[Saved data entries]

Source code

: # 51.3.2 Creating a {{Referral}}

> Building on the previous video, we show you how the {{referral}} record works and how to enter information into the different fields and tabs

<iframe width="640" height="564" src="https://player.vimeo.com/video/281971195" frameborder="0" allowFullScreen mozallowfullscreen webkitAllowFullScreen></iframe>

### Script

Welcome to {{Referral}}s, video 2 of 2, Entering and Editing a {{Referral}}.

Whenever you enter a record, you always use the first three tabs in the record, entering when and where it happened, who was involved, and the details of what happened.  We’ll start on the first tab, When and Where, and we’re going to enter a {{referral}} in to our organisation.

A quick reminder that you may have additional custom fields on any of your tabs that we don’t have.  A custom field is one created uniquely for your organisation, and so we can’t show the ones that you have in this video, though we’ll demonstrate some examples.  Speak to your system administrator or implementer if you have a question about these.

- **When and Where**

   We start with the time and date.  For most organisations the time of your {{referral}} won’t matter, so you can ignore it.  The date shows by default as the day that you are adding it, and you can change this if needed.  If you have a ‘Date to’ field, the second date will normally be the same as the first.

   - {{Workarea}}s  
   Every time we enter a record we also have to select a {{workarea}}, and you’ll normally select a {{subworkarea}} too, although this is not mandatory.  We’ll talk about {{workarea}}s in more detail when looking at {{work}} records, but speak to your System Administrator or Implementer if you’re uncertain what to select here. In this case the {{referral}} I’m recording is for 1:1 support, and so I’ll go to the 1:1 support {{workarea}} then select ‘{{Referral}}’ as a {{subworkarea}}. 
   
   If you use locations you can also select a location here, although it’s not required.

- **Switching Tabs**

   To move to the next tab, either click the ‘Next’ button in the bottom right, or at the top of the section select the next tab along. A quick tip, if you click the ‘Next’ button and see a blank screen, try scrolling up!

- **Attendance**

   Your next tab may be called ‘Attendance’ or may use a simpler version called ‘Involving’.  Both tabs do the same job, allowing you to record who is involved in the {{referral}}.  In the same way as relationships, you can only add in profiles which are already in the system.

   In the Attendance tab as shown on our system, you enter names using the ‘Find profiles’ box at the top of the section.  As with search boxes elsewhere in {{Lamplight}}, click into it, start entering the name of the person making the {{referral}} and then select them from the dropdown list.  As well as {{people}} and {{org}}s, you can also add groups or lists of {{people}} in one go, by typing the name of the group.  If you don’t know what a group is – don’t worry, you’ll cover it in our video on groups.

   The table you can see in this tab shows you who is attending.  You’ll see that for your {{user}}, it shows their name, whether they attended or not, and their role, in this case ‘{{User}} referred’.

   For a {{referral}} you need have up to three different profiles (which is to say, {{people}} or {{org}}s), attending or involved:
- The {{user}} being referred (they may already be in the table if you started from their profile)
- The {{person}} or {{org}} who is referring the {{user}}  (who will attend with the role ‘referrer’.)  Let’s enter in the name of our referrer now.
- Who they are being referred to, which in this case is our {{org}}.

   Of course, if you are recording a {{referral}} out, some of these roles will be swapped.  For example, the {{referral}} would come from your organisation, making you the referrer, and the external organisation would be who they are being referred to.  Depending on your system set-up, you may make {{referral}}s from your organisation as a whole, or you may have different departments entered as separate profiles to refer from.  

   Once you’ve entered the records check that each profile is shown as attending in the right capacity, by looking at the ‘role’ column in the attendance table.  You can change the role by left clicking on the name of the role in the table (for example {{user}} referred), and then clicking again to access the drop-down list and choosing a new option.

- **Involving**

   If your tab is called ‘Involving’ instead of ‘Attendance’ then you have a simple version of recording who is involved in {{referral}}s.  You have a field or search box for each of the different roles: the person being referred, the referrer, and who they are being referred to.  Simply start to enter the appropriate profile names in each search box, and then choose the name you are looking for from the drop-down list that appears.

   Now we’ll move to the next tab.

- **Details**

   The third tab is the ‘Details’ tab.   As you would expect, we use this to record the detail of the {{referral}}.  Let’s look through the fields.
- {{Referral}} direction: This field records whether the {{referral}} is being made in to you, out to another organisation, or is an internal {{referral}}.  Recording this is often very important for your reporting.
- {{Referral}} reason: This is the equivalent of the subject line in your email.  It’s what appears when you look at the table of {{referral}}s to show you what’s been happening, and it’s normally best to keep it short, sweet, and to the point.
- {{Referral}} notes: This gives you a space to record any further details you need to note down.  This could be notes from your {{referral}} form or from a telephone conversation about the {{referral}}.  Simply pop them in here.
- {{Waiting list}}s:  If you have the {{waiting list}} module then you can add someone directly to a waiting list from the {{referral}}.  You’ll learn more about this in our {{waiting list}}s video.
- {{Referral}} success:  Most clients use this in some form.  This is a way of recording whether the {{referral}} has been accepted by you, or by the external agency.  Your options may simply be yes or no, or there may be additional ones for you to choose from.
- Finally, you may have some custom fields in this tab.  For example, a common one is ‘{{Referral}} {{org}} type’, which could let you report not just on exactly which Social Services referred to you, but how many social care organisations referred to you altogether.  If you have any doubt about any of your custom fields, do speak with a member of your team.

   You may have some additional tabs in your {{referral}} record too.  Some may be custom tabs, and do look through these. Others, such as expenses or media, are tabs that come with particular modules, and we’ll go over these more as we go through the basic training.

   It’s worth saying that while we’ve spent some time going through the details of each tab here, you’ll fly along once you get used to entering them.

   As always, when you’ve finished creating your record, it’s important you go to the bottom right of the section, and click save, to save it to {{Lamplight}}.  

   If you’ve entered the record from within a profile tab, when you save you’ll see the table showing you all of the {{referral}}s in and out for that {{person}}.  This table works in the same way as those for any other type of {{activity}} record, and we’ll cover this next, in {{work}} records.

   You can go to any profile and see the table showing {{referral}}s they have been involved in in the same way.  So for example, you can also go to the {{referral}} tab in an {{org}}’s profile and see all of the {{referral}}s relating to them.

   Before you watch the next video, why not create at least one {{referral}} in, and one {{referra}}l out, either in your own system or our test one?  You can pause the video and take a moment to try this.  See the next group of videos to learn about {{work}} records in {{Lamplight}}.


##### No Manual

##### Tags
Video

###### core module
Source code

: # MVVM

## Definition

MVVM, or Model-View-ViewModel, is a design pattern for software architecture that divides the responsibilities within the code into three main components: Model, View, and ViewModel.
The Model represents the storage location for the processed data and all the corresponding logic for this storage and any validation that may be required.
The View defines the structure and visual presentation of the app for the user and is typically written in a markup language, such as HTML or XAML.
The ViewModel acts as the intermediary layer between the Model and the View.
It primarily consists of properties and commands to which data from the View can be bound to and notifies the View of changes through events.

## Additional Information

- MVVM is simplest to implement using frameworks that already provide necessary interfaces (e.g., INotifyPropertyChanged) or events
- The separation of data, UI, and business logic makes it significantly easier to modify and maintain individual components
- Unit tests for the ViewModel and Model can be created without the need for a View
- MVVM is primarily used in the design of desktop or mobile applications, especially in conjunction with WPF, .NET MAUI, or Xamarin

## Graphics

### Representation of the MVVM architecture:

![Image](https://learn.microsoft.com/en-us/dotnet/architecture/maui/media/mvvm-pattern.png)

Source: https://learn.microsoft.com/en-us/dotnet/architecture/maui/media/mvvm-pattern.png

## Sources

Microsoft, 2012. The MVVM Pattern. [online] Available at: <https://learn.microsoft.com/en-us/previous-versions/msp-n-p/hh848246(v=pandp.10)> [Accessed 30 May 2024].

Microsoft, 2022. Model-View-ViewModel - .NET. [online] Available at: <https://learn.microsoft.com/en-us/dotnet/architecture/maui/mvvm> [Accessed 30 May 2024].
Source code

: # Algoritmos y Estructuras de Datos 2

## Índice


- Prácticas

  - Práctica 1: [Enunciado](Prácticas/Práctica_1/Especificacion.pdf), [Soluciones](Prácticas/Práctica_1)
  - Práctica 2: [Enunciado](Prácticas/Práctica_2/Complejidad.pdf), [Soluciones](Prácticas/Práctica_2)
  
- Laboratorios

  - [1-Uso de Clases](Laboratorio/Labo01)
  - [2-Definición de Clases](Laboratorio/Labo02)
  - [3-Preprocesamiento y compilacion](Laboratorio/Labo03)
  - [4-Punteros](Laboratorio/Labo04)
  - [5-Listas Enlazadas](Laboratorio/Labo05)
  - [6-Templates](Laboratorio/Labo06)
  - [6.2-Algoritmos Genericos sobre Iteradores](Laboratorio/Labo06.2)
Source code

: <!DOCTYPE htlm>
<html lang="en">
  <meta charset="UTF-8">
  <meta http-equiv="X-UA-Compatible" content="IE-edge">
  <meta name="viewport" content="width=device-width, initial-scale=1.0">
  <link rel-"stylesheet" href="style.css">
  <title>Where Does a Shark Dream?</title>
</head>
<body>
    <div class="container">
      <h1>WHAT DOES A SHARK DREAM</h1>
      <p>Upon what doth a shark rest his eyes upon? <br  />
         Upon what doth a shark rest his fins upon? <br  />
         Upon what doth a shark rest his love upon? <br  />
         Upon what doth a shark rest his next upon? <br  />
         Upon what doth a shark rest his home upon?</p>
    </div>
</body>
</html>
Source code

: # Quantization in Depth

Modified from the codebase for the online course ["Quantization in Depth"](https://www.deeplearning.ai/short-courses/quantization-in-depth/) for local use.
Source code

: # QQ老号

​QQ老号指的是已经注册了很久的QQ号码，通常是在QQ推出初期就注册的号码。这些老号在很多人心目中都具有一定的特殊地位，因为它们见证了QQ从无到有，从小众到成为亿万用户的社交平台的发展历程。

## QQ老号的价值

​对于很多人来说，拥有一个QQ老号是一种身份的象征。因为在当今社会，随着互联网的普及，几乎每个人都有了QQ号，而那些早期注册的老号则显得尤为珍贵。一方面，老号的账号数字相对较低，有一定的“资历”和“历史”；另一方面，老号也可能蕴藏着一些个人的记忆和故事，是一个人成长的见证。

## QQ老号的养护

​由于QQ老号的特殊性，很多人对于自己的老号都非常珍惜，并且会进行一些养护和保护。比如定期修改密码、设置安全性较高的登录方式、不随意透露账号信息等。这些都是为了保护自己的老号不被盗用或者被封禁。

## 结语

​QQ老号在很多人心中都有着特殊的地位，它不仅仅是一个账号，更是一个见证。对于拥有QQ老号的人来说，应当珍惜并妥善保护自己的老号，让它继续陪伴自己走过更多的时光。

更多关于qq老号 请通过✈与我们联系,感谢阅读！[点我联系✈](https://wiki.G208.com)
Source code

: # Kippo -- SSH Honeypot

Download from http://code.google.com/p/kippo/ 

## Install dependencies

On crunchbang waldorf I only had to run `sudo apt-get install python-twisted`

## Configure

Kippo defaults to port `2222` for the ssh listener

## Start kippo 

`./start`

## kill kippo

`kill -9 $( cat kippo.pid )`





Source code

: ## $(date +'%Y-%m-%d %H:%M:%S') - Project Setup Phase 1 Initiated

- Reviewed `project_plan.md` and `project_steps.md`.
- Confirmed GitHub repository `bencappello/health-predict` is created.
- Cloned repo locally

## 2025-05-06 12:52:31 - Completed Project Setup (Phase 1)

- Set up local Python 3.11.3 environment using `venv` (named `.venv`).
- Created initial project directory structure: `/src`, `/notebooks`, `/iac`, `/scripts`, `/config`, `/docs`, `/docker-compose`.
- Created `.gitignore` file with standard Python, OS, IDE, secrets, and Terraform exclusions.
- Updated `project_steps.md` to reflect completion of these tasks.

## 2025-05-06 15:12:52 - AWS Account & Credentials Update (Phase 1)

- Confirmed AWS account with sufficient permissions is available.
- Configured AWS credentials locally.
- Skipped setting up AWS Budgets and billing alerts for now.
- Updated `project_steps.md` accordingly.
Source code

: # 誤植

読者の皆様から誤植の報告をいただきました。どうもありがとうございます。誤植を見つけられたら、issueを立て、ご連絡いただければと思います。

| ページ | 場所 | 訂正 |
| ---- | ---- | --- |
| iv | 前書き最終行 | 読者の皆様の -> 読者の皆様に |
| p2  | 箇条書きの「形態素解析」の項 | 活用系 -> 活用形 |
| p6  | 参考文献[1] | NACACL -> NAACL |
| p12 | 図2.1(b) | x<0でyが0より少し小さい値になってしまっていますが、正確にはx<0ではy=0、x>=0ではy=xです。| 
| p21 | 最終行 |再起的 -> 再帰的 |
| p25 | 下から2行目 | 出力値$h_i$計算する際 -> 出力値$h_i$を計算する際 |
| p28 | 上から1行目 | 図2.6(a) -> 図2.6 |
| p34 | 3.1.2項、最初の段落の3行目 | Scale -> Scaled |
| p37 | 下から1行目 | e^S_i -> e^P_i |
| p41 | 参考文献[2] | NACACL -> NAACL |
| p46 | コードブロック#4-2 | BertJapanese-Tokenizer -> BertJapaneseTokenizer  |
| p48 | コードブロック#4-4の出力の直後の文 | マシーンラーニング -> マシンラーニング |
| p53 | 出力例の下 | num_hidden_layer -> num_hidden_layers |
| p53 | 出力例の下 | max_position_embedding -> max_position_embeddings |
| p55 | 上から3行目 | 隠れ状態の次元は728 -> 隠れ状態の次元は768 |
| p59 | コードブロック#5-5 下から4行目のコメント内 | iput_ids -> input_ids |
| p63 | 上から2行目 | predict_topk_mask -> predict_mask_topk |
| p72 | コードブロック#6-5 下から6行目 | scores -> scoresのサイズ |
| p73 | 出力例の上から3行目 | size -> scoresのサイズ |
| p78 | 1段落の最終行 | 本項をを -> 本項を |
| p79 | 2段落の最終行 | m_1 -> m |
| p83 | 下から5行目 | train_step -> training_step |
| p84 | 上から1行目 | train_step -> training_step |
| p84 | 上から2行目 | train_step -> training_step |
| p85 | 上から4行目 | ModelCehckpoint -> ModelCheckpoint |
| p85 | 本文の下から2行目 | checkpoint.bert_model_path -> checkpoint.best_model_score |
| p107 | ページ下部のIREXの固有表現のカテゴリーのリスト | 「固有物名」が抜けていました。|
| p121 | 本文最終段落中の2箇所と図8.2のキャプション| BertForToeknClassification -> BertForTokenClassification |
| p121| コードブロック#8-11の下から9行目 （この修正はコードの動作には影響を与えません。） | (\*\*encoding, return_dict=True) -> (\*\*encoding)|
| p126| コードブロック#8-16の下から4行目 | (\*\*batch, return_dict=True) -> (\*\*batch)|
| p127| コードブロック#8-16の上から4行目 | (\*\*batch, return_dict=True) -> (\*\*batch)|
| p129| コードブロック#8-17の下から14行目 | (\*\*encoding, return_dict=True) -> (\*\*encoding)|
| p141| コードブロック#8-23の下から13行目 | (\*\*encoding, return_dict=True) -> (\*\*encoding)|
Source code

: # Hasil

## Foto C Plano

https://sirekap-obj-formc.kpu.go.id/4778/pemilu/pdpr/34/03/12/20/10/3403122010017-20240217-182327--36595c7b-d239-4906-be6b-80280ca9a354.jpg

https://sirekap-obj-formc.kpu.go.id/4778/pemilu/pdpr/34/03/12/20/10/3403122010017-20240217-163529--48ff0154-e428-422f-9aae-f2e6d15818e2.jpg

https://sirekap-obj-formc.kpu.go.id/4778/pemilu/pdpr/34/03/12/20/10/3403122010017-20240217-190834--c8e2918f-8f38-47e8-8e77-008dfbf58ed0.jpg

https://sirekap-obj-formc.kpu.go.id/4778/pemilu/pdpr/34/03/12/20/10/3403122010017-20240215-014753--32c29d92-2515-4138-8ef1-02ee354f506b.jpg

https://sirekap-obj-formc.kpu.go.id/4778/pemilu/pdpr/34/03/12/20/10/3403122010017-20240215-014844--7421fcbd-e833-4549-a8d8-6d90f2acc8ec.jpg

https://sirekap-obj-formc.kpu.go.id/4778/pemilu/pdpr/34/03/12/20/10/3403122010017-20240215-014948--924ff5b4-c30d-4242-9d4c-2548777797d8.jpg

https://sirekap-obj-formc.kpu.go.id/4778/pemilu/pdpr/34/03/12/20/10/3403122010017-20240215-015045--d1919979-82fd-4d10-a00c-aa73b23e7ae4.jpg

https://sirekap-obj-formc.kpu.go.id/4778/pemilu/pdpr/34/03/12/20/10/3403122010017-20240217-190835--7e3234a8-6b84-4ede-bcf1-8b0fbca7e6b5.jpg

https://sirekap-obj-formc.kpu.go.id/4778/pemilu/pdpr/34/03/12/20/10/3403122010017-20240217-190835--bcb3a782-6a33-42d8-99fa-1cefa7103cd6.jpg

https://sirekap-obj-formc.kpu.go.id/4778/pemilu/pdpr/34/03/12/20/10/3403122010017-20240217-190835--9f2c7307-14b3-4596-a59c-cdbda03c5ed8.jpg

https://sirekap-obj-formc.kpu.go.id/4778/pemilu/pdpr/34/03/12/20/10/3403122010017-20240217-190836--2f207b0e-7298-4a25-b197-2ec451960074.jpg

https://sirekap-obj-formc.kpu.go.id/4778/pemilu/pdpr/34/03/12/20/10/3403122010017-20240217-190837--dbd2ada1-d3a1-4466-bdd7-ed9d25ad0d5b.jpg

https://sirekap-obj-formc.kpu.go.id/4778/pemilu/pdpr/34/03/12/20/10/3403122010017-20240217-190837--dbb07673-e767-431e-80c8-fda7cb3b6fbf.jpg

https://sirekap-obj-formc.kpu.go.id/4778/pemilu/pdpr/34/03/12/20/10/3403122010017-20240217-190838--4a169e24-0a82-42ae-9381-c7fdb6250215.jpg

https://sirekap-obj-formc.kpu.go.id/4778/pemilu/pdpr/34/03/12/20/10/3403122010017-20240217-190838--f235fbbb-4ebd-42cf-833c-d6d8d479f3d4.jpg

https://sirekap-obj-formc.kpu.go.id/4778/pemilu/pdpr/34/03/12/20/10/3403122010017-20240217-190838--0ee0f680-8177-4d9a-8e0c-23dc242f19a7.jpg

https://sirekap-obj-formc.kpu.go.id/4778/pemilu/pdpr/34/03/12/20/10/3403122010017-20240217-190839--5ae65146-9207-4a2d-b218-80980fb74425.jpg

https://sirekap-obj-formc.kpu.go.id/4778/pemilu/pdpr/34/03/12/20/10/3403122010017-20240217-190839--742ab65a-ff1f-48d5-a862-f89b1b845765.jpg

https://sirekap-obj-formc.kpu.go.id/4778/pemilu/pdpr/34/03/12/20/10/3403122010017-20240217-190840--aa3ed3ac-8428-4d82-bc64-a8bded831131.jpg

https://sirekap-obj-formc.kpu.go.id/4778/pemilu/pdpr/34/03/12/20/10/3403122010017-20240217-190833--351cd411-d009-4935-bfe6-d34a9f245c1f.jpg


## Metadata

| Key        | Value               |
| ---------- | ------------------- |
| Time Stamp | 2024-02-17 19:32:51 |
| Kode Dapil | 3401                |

◆ **Assignment**
The lines to extract from the data above begin with the line containing "## Start kippo" and end with the line containing "図2.6(a) -> 図2.6 |". Extract them exactly, including both.

◆ **Output of the exercise**
## Start kippo 

`./start`

## kill kippo

`kill -9 $( cat kippo.pid )`





Source code

: ## $(date +'%Y-%m-%d %H:%M:%S') - Project Setup Phase 1 Initiated

- Reviewed `project_plan.md` and `project_steps.md`.
- Confirmed GitHub repository `bencappello/health-predict` is created.
- Cloned repo locally

## 2025-05-06 12:52:31 - Completed Project Setup (Phase 1)

- Set up local Python 3.11.3 environment using `venv` (named `.venv`).
- Created initial project directory structure: `/src`, `/notebooks`, `/iac`, `/scripts`, `/config`, `/docs`, `/docker-compose`.
- Created `.gitignore` file with standard Python, OS, IDE, secrets, and Terraform exclusions.
- Updated `project_steps.md` to reflect completion of these tasks.

## 2025-05-06 15:12:52 - AWS Account & Credentials Update (Phase 1)

- Confirmed AWS account with sufficient permissions is available.
- Configured AWS credentials locally.
- Skipped setting up AWS Budgets and billing alerts for now.
- Updated `project_steps.md` accordingly.
Source code

: # 誤植

読者の皆様から誤植の報告をいただきました。どうもありがとうございます。誤植を見つけられたら、issueを立て、ご連絡いただければと思います。

| ページ | 場所 | 訂正 |
| ---- | ---- | --- |
| iv | 前書き最終行 | 読者の皆様の -> 読者の皆様に |
| p2  | 箇条書きの「形態素解析」の項 | 活用系 -> 活用形 |
| p6  | 参考文献[1] | NACACL -> NAACL |
| p12 | 図2.1(b) | x<0でyが0より少し小さい値になってしまっていますが、正確にはx<0ではy=0、x>=0ではy=xです。| 
| p21 | 最終行 |再起的 -> 再帰的 |
| p25 | 下から2行目 | 出力値$h_i$計算する際 -> 出力値$h_i$を計算する際 |
| p28 | 上から1行目 | 図2.6(a) -> 図2.6 |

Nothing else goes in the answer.